■ DIRECTIONS FOR THIS TASK: What is the number of lines in the data that hold the string "multiple"? Reply with that number only.

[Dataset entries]
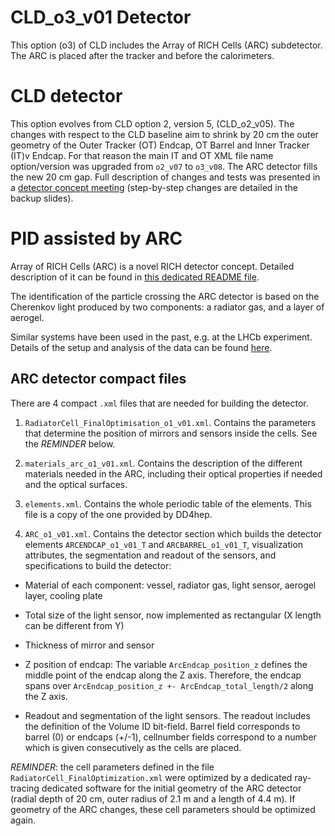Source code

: CLD_o3_v01 Detector
======================

This option (o3) of CLD includes the Array of RICH Cells (ARC) subdetector. The ARC is placed after the tracker and before the calorimeters. 

# CLD detector

This option evolves from CLD option 2, version 5, (CLD_o2_v05). The changes with respect to the CLD baseline aim to shrink by 20 cm the outer geometry of the Outer Tracker (OT) Endcap, OT Barrel and Inner Tracker (IT)v Endcap. For that reason the main IT and OT XML file name option/version was upgraded from `o2_v07` to `o3_v08`. The ARC detector fills the new 20 cm gap. Full description of changes and tests was presented in a [detector concept meeting](https://indico.cern.ch/event/1324747/contributions/5574704/attachments/2716315/4718193/ARC_IntegrationCLD_230918.pdf) (step-by-step changes are detailed in the backup slides).

# PID assisted by ARC

Array of RICH Cells (ARC) is a novel RICH detector concept. Detailed description of it can be found in [this dedicated README file](../../../detector/PID/README.md).

The identification of the particle crossing the ARC detector is based on the Cherenkov light produced by two components: a radiator gas, and a layer of aerogel.

Similar systems have been used in the past, e.g. at the LHCb experiment. Details of the setup and analysis of the data can be found [here](https://s3.cern.ch/inspire-prod-files-9/92927eb16166b155de56b61339f05521).



## ARC detector compact files

There are 4 compact `.xml` files that are needed for building the detector.

1. `RadiatorCell_FinalOptimisation_o1_v01.xml`. Contains the parameters that determine the position of mirrors and sensors inside the cells. See the *REMINDER* below.

2. `materials_arc_o1_v01.xml`. Contains the description of the different materials needed in the ARC, including their optical properties if needed and the optical surfaces.

3. `elements.xml`. Contains the whole periodic table of the elements. This file is a copy of the one provided by DD4hep.

4. `ARC_o1_v01.xml`. Contains the detector section which builds the detector elements `ARCENDCAP_o1_v01_T` and `ARCBARREL_o1_v01_T`, visualization attributes, the segmentation and readout of the sensors, and specifications to build the detector:

* Material of each component: vessel, radiator gas, light sensor, aerogel layer, cooling plate

* Total size of the light sensor, now implemented as rectangular (X length can be different from Y)

* Thickness of mirror and sensor

* Z position of endcap: The variable `ArcEndcap_position_z` defines the middle point of the endcap along the Z axis. Therefore, the endcap spans over `ArcEndcap_position_z +- ArcEndcap_total_length/2` along the Z axis.

* Readout and segmentation of the light sensors. The readout includes the definition of the Volume ID bit-field. Barrel field corresponds to barrel (0) or endcaps (+/-1), cellnumber fields correspond to a number which is given consecutively as the cells are placed.

*REMINDER*: the cell parameters defined in the file `RadiatorCell_FinalOptimization.xml` were optimized by a dedicated ray-tracing dedicated software for the initial geometry of the ARC detector (radial depth of 20 cm, outer radius of 2.1 m and a length of 4.4 m). If geometry of the ARC changes, these cell parameters should be optimized again.
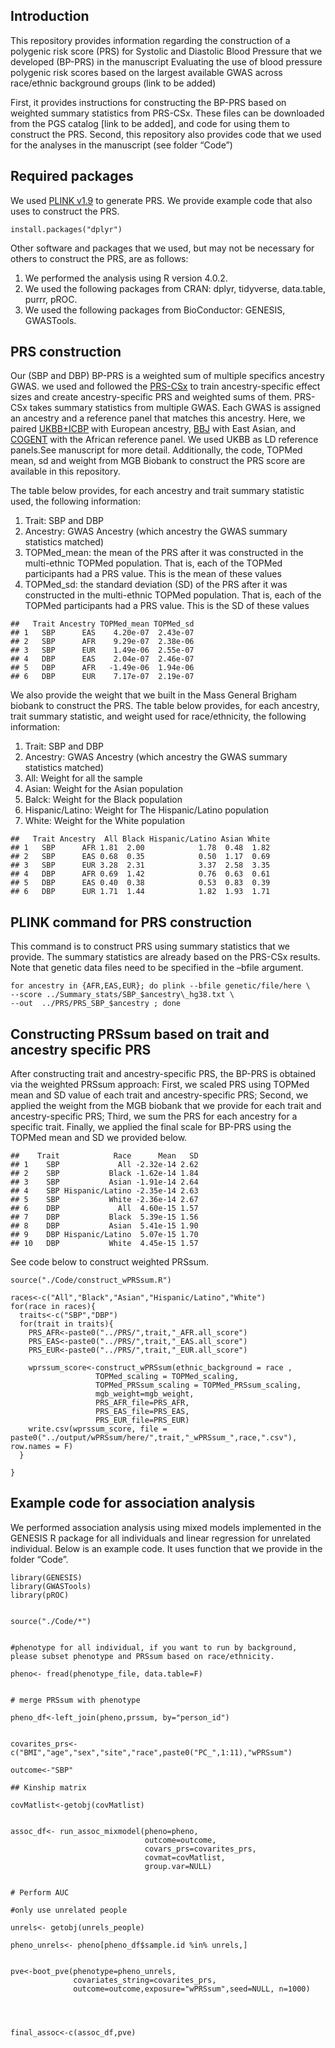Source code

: ## Introduction

This repository provides information regarding the construction of a
polygenic risk score (PRS) for Systolic and Diastolic Blood Pressure
that we developed (BP-PRS) in the manuscript Evaluating the use of blood
pressure polygenic risk scores based on the largest available GWAS
across race/ethnic background groups (link to be added)

First, it provides instructions for constructing the BP-PRS based on
weighted summary statistics from PRS-CSx. These files can be downloaded
from the PGS catalog \[link to be added\], and code for using them to
construct the PRS. Second, this repository also provides code that we
used for the analyses in the manuscript (see folder “Code”)

## Required packages

We used [PLINK v1.9](https://www.cog-genomics.org/plink/ "PLINK v1.9")
to generate PRS. We provide example code that also uses to construct the
PRS.

    install.packages("dplyr")

Other software and packages that we used, but may not be necessary for
others to construct the PRS, are as follows:  
1. We performed the analysis using R version 4.0.2.  
2. We used the following packages from CRAN: dplyr, tidyverse,
data.table, purrr, pROC.  
3. We used the following packages from BioConductor: GENESIS,
GWASTools.  

## PRS construction

Our (SBP and DBP) BP-PRS is a weighted sum of multiple specifics
ancestry GWAS. we used and followed the
[PRS-CSx](https://github.com/getian107/PRScsx "PRS-CSx") to train
ancestry-specific effect sizes and create ancestry-specific PRS and
weighted sums of them. PRS-CSx takes summary statistics from multiple
GWAS. Each GWAS is assigned an ancestry and a reference panel that
matches this ancestry. Here, we paired
[UKBB+ICBP](https://www.nature.com/articles/s41588-018-0205-x,%22UKBB+ICBP%22)
with European ancestry,
[BBJ](https://www.nature.com/articles/s41588-018-0047-6 "BBJ") with East
Asian, and
[COGENT](https://journals.plos.org/plosgenetics/article?id=10.1371/journal.pgen.1006728 "COGENT")
with the African reference panel. We used UKBB as LD reference
panels.See manuscript for more detail. Additionally, the code, TOPMed
mean, sd and weight from MGB Biobank to construct the PRS score are
available in this repository.  

The table below provides, for each ancestry and trait summary statistic
used, the following information:  

1.  Trait: SBP and DBP  
2.  Ancestry: GWAS Ancestry (which ancestry the GWAS summary statistics
    matched)  
3.  TOPMed\_mean: the mean of the PRS after it was constructed in the
    multi-ethnic TOPMed population. That is, each of the TOPMed
    participants had a PRS value. This is the mean of these values  
4.  TOPMed\_sd: the standard deviation (SD) of the PRS after it was
    constructed in the multi-ethnic TOPMed population. That is, each of
    the TOPMed participants had a PRS value. This is the SD of these
    values  

<!-- -->

    ##   Trait Ancestry TOPMed_mean TOPMed_sd
    ## 1   SBP      EAS    4.20e-07  2.43e-07
    ## 2   SBP      AFR    9.29e-07  2.38e-06
    ## 3   SBP      EUR    1.49e-06  2.55e-07
    ## 4   DBP      EAS    2.04e-07  2.46e-07
    ## 5   DBP      AFR   -1.49e-06  1.94e-06
    ## 6   DBP      EUR    7.17e-07  2.19e-07

We also provide the weight that we built in the Mass General Brigham
biobank to construct the PRS. The table below provides, for each
ancestry, trait summary statistic, and weight used for race/ethnicity,
the following information:  

1.  Trait: SBP and DBP  
2.  Ancestry: GWAS Ancestry (which ancestry the GWAS summary statistics
    matched)  
3.  All: Weight for all the sample  
4.  Asian: Weight for the Asian population  
5.  Balck: Weight for the Black population  
6.  Hispanic/Latino: Weight for The Hispanic/Latino population  
7.  White: Weight for the White population  

<!-- -->

    ##   Trait Ancestry  All Black Hispanic/Latino Asian White
    ## 1   SBP      AFR 1.81  2.00            1.78  0.48  1.82
    ## 2   SBP      EAS 0.68  0.35            0.50  1.17  0.69
    ## 3   SBP      EUR 3.28  2.31            3.37  2.58  3.35
    ## 4   DBP      AFR 0.69  1.42            0.76  0.63  0.61
    ## 5   DBP      EAS 0.40  0.38            0.53  0.83  0.39
    ## 6   DBP      EUR 1.71  1.44            1.82  1.93  1.71

## PLINK command for PRS construction

This command is to construct PRS using summary statistics that we
provide. The summary statistics are already based on the PRS-CSx
results. Note that genetic data files need to be specified in the –bfile
argument.

    for ancestry in {AFR,EAS,EUR}; do plink --bfile genetic/file/here \
    --score ../Summary_stats/SBP_$ancestry\_hg38.txt \
    --out  ../PRS/PRS_SBP_$ancestry ; done

## Constructing PRSsum based on trait and ancestry specific PRS

After constructing trait and ancestry-specific PRS, the BP-PRS is
obtained via the weighted PRSsum approach: First, we scaled PRS using
TOPMed mean and SD value of each trait and ancestry-specific PRS;
Second, we applied the weight from the MGB biobank that we provide for
each trait and ancestry-specific PRS; Third, we sum the PRS for each
ancestry for a specific trait. Finally, we applied the final scale for
BP-PRS using the TOPMed mean and SD we provided below.  

    ##    Trait            Race      Mean   SD
    ## 1    SBP             All -2.32e-14 2.62
    ## 2    SBP           Black -1.62e-14 1.84
    ## 3    SBP           Asian -1.91e-14 2.64
    ## 4    SBP Hispanic/Latino -2.35e-14 2.63
    ## 5    SBP           White -2.36e-14 2.67
    ## 6    DBP             All  4.60e-15 1.57
    ## 7    DBP           Black  5.39e-15 1.56
    ## 8    DBP           Asian  5.41e-15 1.90
    ## 9    DBP Hispanic/Latino  5.07e-15 1.70
    ## 10   DBP           White  4.45e-15 1.57

See code below to construct weighted PRSsum.

    source("./Code/construct_wPRSsum.R")

    races<-c("All","Black","Asian","Hispanic/Latino","White")
    for(race in races){
      traits<-c("SBP","DBP")
      for(trait in traits){
        PRS_AFR<-paste0("../PRS/",trait,"_AFR.all_score")
        PRS_EAS<-paste0("../PRS/",trait,"_EAS.all_score")
        PRS_EUR<-paste0("../PRS/",trait,"_EUR.all_score")

        wprssum_score<-construct_wPRSsum(ethnic_background = race ,
                       TOPMed_scaling = TOPMed_scaling,
                       TOPMed_PRSsum_scaling = TOPMed_PRSsum_scaling,
                       mgb_weight=mgb_weight,
                       PRS_AFR_file=PRS_AFR,
                       PRS_EAS_file=PRS_EAS,
                       PRS_EUR_file=PRS_EUR)
        write.csv(wprssum_score, file = paste0("../output/wPRSsum/here/",trait,"_wPRSsum_",race,".csv"), row.names = F)
      }
      
    }

## Example code for association analysis

We performed association analysis using mixed models implemented in the
GENESIS R package for all individuals and linear regression for
unrelated individual. Below is an example code. It uses function that we
provide in the folder “Code”.

    library(GENESIS)
    library(GWASTools)
    library(pROC)


    source("./Code/*")


    #phenotype for all individual, if you want to run by background, please subset phenotype and PRSsum based on race/ethnicity.

    pheno<- fread(phenotype_file, data.table=F)


    # merge PRSsum with phenotype

    pheno_df<-left_join(pheno,prssum, by="person_id")


    covarites_prs<- c("BMI","age","sex","site","race",paste0("PC_",1:11),"wPRSsum")

    outcome<-"SBP"

    ## Kinship matrix

    covMatlist<-getobj(covMatlist)


    assoc_df<- run_assoc_mixmodel(pheno=pheno,
                                  outcome=outcome,
                                  covars_prs=covarites_prs, 
                                  covmat=covMatlist,
                                  group.var=NULL)


    # Perform AUC

    #only use unrelated people

    unrels<- getobj(unrels_people)

    pheno_unrels<- pheno[pheno_df$sample.id %in% unrels,]


    pve<-boot_pve(phenotype=pheno_unrels,
                  covariates_string=covarites_prs,
                  outcome=outcome,exposure="wPRSsum",seed=NULL, n=1000)




    final_assoc<-c(assoc_df,pve)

■ EXPECTED ANSWER: 2